Extensive mapping, petrological data and geochemical analyses shed new light on the environment of deposition of cherty sedimentary rocks that contain Earth’s oldest stromatolites in the c. 3.5 Ga Dresser Formation, North Pole Dome, Western Australia. Some researchers have interpreted a quiet shallow water evaporitic setting and others a tidal flat, but detailed stratigraphic and petrographic data supports deposition within a developing volcanic caldera that was flushed by voluminous hydrothermal fluids. A series of stratigraphic profiles measured on either side of the Dresser (barite) Mine over a distance of seven kilometres display true sediment thickness variations across active growth faults, as previously noted. Rapid lateral facies variations and diverse depositional settings, as well as multiple newly discovered eruptive layers of felsic volcaniclastic material support a volcanic caldera setting. Importantly, the first discoveries of geyserite and tourmaline-bearing ferruginous laminates interpreted as radiogenic, B-rich hot spring crusts are documented, providing evidence of emergence of the volcanic landsurface. Geyserite consists of alternating K-Al clay-rich (light) and anatase-rich (dark) laminae, 20 µm thick, that appear identical to modern geyserite formed from alternating acidic and alkaline fluids. Morphologically variable stromatolites, including domical, stratiform and coniform varieties, are restricted to shallow water environments, but are widespread within the lower parts of the succession, suggestive of phototrophs.
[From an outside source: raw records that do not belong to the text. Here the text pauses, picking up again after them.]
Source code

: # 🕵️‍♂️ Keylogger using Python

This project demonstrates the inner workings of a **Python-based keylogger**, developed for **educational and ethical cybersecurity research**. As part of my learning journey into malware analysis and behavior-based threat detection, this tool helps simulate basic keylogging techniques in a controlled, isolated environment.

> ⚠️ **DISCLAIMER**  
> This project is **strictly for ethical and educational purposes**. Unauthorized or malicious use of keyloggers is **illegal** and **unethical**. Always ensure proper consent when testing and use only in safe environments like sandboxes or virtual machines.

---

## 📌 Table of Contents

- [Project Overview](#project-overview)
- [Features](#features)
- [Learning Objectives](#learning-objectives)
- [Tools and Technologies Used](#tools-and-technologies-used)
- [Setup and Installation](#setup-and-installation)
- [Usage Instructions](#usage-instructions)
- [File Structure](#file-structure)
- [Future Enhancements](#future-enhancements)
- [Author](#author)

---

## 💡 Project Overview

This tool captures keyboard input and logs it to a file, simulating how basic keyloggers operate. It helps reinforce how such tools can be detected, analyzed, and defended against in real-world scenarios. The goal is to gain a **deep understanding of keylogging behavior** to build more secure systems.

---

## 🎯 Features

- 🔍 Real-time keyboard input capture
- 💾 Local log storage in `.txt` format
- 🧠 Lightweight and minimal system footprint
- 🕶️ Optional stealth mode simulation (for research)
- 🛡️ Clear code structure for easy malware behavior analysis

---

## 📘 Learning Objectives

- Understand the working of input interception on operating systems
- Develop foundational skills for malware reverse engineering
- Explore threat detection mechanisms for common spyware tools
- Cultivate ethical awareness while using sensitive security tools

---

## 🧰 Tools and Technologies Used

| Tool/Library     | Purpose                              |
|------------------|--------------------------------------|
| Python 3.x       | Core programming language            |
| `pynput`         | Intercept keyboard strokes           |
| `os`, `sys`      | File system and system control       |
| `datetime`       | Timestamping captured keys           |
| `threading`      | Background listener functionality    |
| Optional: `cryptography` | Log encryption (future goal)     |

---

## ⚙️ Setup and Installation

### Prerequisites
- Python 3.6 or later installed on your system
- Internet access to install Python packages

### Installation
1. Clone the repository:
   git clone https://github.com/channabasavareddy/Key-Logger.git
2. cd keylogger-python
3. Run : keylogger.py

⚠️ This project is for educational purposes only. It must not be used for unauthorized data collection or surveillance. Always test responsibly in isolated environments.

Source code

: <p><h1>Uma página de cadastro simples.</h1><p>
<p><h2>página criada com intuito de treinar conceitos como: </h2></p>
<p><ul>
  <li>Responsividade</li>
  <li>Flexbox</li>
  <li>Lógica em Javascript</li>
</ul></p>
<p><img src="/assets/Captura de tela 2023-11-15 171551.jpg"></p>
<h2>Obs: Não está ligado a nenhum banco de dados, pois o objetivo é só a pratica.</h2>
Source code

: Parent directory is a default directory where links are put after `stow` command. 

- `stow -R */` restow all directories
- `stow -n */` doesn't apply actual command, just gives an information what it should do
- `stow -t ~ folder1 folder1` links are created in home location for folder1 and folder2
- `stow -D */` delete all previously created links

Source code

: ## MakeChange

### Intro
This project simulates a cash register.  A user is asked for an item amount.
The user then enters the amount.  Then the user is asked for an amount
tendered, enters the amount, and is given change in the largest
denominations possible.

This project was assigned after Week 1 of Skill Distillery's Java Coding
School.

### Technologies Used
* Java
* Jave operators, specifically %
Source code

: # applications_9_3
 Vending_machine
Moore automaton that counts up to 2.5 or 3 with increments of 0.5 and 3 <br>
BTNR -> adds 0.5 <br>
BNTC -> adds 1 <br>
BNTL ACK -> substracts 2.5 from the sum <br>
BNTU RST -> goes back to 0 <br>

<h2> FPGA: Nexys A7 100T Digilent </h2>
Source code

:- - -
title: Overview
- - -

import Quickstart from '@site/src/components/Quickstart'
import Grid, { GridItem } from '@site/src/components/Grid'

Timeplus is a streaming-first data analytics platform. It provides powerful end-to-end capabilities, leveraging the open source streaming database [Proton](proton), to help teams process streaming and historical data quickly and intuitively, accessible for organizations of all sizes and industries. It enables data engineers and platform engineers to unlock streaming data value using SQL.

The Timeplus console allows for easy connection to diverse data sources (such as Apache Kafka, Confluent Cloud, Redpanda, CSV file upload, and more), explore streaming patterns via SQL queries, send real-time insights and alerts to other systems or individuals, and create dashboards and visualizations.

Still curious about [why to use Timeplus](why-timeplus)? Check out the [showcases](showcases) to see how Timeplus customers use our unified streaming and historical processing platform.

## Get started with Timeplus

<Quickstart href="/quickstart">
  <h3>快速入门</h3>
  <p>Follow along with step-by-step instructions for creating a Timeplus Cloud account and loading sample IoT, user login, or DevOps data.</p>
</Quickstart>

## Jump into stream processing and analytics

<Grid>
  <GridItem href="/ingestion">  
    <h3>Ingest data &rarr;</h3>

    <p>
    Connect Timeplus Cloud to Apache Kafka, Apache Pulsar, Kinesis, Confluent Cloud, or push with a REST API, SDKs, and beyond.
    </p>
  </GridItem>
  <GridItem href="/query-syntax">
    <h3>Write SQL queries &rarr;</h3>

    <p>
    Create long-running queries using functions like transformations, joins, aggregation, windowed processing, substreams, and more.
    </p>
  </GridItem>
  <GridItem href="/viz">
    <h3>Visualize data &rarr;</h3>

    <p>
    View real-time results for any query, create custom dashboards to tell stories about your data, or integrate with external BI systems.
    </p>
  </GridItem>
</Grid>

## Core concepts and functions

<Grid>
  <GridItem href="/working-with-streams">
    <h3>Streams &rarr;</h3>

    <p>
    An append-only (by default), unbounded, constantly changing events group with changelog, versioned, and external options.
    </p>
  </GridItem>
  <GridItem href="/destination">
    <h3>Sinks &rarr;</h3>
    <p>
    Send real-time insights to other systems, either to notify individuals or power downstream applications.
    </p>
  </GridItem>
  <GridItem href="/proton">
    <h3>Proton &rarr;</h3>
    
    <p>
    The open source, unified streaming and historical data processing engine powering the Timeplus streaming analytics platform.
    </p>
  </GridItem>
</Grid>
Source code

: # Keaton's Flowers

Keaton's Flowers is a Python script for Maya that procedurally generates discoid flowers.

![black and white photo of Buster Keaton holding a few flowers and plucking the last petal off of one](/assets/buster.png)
Spatially more restricted occurrences of dendritic microbialites are overlying large hydrothermal veins, suggestive of chemoautotrophs. The deposition of stromatolitic rocks is inferred to have developed as a response to uplift of the surface during emplacement of a subvolcanic magma system that drove geysers and erupted ash. Subsequent caldera collapse formed deeper basins accompanied by coarse clastic sedimentary rocks in which there are no visible signs of life. Results support a diverse microbial community in these ancient rocks that were able to utilise energy sources from a variety of habitats within stages of a developing volcanic-hydrothermal system.